» Work task
Each line in the records below, from the one that contains "- Output: autoyast profile packages that are" to the one that contains "All you need", should be reproduced exactly, the first and last included.

» The data
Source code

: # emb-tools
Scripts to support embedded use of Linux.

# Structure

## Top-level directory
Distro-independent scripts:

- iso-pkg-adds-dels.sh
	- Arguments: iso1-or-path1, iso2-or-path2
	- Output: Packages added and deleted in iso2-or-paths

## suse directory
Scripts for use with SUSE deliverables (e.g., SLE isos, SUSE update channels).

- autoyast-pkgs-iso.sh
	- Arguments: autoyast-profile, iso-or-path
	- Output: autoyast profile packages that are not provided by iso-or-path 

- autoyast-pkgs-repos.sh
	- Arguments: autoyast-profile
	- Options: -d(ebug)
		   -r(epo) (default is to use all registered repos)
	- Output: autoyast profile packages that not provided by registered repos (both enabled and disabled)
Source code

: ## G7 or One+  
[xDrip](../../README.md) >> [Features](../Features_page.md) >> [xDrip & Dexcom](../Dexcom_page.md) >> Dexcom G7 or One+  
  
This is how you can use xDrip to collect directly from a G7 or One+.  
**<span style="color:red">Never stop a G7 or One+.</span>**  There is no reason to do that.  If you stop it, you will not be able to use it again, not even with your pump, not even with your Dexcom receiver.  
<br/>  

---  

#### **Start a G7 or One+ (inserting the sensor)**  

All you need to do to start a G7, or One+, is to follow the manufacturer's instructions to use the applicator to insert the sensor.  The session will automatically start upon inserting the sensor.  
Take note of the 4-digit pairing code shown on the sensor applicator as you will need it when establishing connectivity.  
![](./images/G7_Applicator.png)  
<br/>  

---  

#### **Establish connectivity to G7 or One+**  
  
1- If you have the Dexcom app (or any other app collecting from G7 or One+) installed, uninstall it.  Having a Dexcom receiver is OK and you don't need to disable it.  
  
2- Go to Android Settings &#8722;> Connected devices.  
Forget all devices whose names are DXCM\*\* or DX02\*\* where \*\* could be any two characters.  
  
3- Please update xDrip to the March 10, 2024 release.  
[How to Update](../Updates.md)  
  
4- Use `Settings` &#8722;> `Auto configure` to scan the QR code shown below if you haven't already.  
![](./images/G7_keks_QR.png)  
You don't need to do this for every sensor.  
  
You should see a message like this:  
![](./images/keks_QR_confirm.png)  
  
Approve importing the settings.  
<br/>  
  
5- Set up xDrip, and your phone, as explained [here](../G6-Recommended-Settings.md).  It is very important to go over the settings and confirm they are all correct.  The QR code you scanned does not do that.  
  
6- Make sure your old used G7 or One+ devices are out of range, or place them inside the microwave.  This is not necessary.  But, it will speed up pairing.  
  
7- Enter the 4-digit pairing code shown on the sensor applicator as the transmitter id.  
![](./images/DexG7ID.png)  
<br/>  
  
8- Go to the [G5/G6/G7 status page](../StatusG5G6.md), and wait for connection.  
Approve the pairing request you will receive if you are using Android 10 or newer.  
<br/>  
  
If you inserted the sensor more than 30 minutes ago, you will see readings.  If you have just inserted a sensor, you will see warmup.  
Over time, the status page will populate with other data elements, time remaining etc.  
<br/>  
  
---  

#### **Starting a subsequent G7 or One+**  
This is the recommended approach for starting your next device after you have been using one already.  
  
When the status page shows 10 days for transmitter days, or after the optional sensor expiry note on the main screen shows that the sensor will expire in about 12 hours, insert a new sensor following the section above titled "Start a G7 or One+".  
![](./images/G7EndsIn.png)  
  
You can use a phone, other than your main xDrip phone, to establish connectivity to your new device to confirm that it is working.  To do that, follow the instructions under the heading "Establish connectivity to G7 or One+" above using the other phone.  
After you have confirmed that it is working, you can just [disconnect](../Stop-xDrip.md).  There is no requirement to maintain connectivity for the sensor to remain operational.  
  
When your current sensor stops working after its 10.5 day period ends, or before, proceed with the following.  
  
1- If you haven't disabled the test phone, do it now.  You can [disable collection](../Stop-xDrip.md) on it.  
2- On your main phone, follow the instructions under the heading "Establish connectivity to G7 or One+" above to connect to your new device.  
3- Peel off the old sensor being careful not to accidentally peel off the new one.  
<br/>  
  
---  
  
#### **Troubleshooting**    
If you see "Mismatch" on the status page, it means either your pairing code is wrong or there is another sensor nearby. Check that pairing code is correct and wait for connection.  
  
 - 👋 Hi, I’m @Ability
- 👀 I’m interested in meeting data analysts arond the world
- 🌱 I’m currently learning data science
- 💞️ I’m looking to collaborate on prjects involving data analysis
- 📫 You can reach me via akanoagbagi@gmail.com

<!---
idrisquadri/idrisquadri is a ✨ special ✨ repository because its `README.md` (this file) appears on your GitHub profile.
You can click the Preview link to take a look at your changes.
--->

» Response to this exercise
	- Output: autoyast profile packages that are not provided by iso-or-path 

- autoyast-pkgs-repos.sh
	- Arguments: autoyast-profile
	- Options: -d(ebug)
		   -r(epo) (default is to use all registered repos)
	- Output: autoyast profile packages that not provided by registered repos (both enabled and disabled)
Source code

: ## G7 or One+  
[xDrip](../../README.md) >> [Features](../Features_page.md) >> [xDrip & Dexcom](../Dexcom_page.md) >> Dexcom G7 or One+  
  
This is how you can use xDrip to collect directly from a G7 or One+.  
**<span style="color:red">Never stop a G7 or One+.</span>**  There is no reason to do that.  If you stop it, you will not be able to use it again, not even with your pump, not even with your Dexcom receiver.  
<br/>  

---  

#### **Start a G7 or One+ (inserting the sensor)**  

All you need to do to start a G7, or One+, is to follow the manufacturer's instructions to use the applicator to insert the sensor.  The session will automatically start upon inserting the sensor.  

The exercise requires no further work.